The former assistant general manager of Bethlehem Steel's Baltimore shipyard has pleaded guilty to a charge that he defrauded a shipping company out of $50,000.

Thomas A. LaMonica, who was dismissed by Bethlehem in 1976, faces a possible sentence of five years and a fine of $1,000, for the charge which grew out of LaMonica's participation in a complicated scheme of bribery by the giant steel company. Sentencing was scheduled for Oct. 28.

Bethlehem pleaded guilty last month to paying more than $400,000 in bribes to shipowners' agents to win lucrative ship repair contracts for its shipbuilding yards and said that it accepted corporate responsibility for the illegal acts uncovered in an investigation headed by Assistant U.S. Attorney Jane W. Parver. Although the corporation faces a possible fine of up to $518,000, no corporate official was indicted for the bribery scheme. The scheme lasted until 1976 and involved raising almost $2 million for a fund that was used to pay bribes.

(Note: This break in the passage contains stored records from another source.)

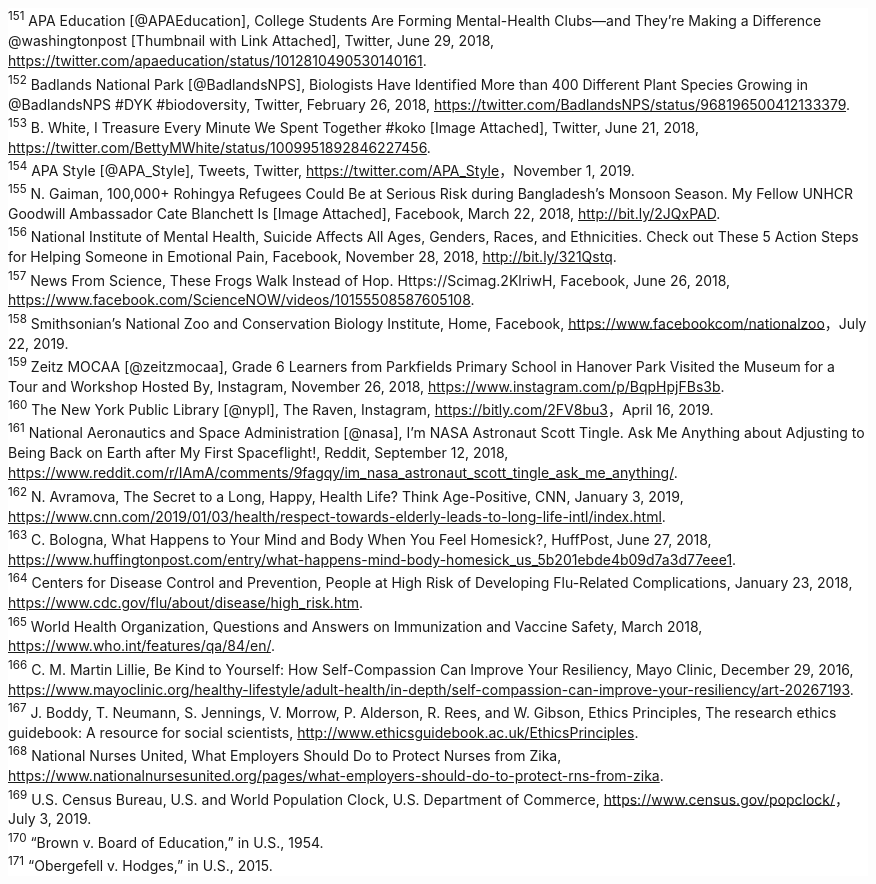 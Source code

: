 <sup>151</sup> APA Education [@APAEducation], College Students Are Forming Mental-Health Clubs—and They’re Making a Difference @washingtonpost [Thumbnail with Link Attached], Twitter, June 29, 2018, <a href="https://twitter.com/apaeducation/status/1012810490530140161">https://twitter.com/apaeducation/status/1012810490530140161</a>.<br>
<sup>152</sup> Badlands National Park [@BadlandsNPS], Biologists Have Identified More than 400 Different Plant Species Growing in @BadlandsNPS #DYK #biodoversity, Twitter, February 26, 2018, <a href="https://twitter.com/BadlandsNPS/status/968196500412133379">https://twitter.com/BadlandsNPS/status/968196500412133379</a>.<br>
<sup>153</sup> B. White, I Treasure Every Minute We Spent Together #koko [Image Attached], Twitter, June 21, 2018, <a href="https://twitter.com/BettyMWhite/status/1009951892846227456">https://twitter.com/BettyMWhite/status/1009951892846227456</a>.<br>
<sup>154</sup> APA Style [@APA_Style], Tweets, Twitter, <a href="https://twitter.com/APA_Style">https://twitter.com/APA_Style</a>，November 1, 2019.<br>
<sup>155</sup> N. Gaiman, 100,000+ Rohingya Refugees Could Be at Serious Risk during Bangladesh’s Monsoon Season. My Fellow UNHCR Goodwill Ambassador Cate Blanchett Is [Image Attached], Facebook, March 22, 2018, <a href="http://bit.ly/2JQxPAD">http://bit.ly/2JQxPAD</a>.<br>
<sup>156</sup> National Institute of Mental Health, Suicide Affects All Ages, Genders, Races, and Ethnicities. Check out These 5 Action Steps for Helping Someone in Emotional Pain, Facebook, November 28, 2018, <a href="http://bit.ly/321Qstq">http://bit.ly/321Qstq</a>.<br>
<sup>157</sup> News From Science, These Frogs Walk Instead of Hop. Https://Scimag.2KlriwH, Facebook, June 26, 2018, <a href="https://www.facebook.com/ScienceNOW/videos/10155508587605108">https://www.facebook.com/ScienceNOW/videos/10155508587605108</a>.<br>
<sup>158</sup> Smithsonian’s National Zoo and Conservation Biology Institute, Home, Facebook, <a href="https://www.facebookcom/nationalzoo">https://www.facebookcom/nationalzoo</a>，July 22, 2019.<br>
<sup>159</sup> Zeitz MOCAA [@zeitzmocaa], Grade 6 Learners from Parkfields Primary School in Hanover Park Visited the Museum for a Tour and Workshop Hosted By, Instagram, November 26, 2018, <a href="https://www.instagram.com/p/BqpHpjFBs3b">https://www.instagram.com/p/BqpHpjFBs3b</a>.<br>
<sup>160</sup> The New York Public Library [@nypl], The Raven, Instagram, <a href="https://bitly.com/2FV8bu3">https://bitly.com/2FV8bu3</a>，April 16, 2019.<br>
<sup>161</sup> National Aeronautics and Space Administration [@nasa], I’m NASA Astronaut Scott Tingle. Ask Me Anything about Adjusting to Being Back on Earth after My First Spaceflight!, Reddit, September 12, 2018, <a href="https://www.reddit.com/r/IAmA/comments/9fagqy/im_nasa_astronaut_scott_tingle_ask_me_anything/">https://www.reddit.com/r/IAmA/comments/9fagqy/im_nasa_astronaut_scott_tingle_ask_me_anything/</a>.<br>
<sup>162</sup> N. Avramova, The Secret to a Long, Happy, Health Life? Think Age-Positive, CNN, January 3, 2019, <a href="https://www.cnn.com/2019/01/03/health/respect-towards-elderly-leads-to-long-life-intl/index.html">https://www.cnn.com/2019/01/03/health/respect-towards-elderly-leads-to-long-life-intl/index.html</a>.<br>
<sup>163</sup> C. Bologna, What Happens to Your Mind and Body When You Feel Homesick?, HuffPost, June 27, 2018, <a href="https://www.huffingtonpost.com/entry/what-happens-mind-body-homesick_us_5b201ebde4b09d7a3d77eee1">https://www.huffingtonpost.com/entry/what-happens-mind-body-homesick_us_5b201ebde4b09d7a3d77eee1</a>.<br>
<sup>164</sup> Centers for Disease Control and Prevention, People at High Risk of Developing Flu-Related Complications, January 23, 2018, <a href="https://www.cdc.gov/flu/about/disease/high_risk.htm">https://www.cdc.gov/flu/about/disease/high_risk.htm</a>.<br>
<sup>165</sup> World Health Organization, Questions and Answers on Immunization and Vaccine Safety, March 2018, <a href="https://www.who.int/features/qa/84/en/">https://www.who.int/features/qa/84/en/</a>.<br>
<sup>166</sup> C. M. Martin Lillie, Be Kind to Yourself: How Self-Compassion Can Improve Your Resiliency, Mayo Clinic, December 29, 2016, <a href="https://www.mayoclinic.org/healthy-lifestyle/adult-health/in-depth/self-compassion-can-improve-your-resiliency/art-20267193">https://www.mayoclinic.org/healthy-lifestyle/adult-health/in-depth/self-compassion-can-improve-your-resiliency/art-20267193</a>.<br>
<sup>167</sup> J. Boddy, T. Neumann, S. Jennings, V. Morrow, P. Alderson, R. Rees, and W. Gibson, Ethics Principles, The research ethics guidebook: A resource for social scientists, <a href="http://www.ethicsguidebook.ac.uk/EthicsPrinciples">http://www.ethicsguidebook.ac.uk/EthicsPrinciples</a>.<br>
<sup>168</sup> National Nurses United, What Employers Should Do to Protect Nurses from Zika, <a href="https://www.nationalnursesunited.org/pages/what-employers-should-do-to-protect-rns-from-zika">https://www.nationalnursesunited.org/pages/what-employers-should-do-to-protect-rns-from-zika</a>.<br>
<sup>169</sup> U.S. Census Bureau, U.S. and World Population Clock, U.S. Department of Commerce, <a href="https://www.census.gov/popclock/">https://www.census.gov/popclock/</a>，July 3, 2019.<br>
<sup>170</sup> “Brown v. Board of Education,” in U.S., 1954.<br>
<sup>171</sup> “Obergefell v. Hodges,” in U.S., 2015.<br>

In 1977, Bethlehem charged two former employes, LaMonica and Clifford R. Wise, former manager of Bethlehem's ship repair sales operation, with embezzlement in a civil suit. That trial is scheduled for November. Wise was granted immunity from criminal prosecution resulting from the bribery investigation.

LaMonica, of Parkton, Md., pleaded guilty Wednesday to engaging in a scheme to obtain $50,000 by fraud from Victory Carriers Inc., a New York shipping concern that was a customer at the Key Highway shipyard in Baltimore. According to the criminal information, LaMonica knew that Bethlehem had already paid a Victory employe $30,000 to obtain repair contracts for two of the company's ships.

LaMonica and Victory's representative entered into an agreement to submit phony invoices that were paid by Victory. The two then split the proceeds.The Victory representative was not named in the indictment.

"LaMonica, knowing that Bethlehem Steel had already corrupted the Victory Carrier's representative for corporate purposes found he was able to enter into a separate and distinct corruption agreement with that same agent for his personal benefit."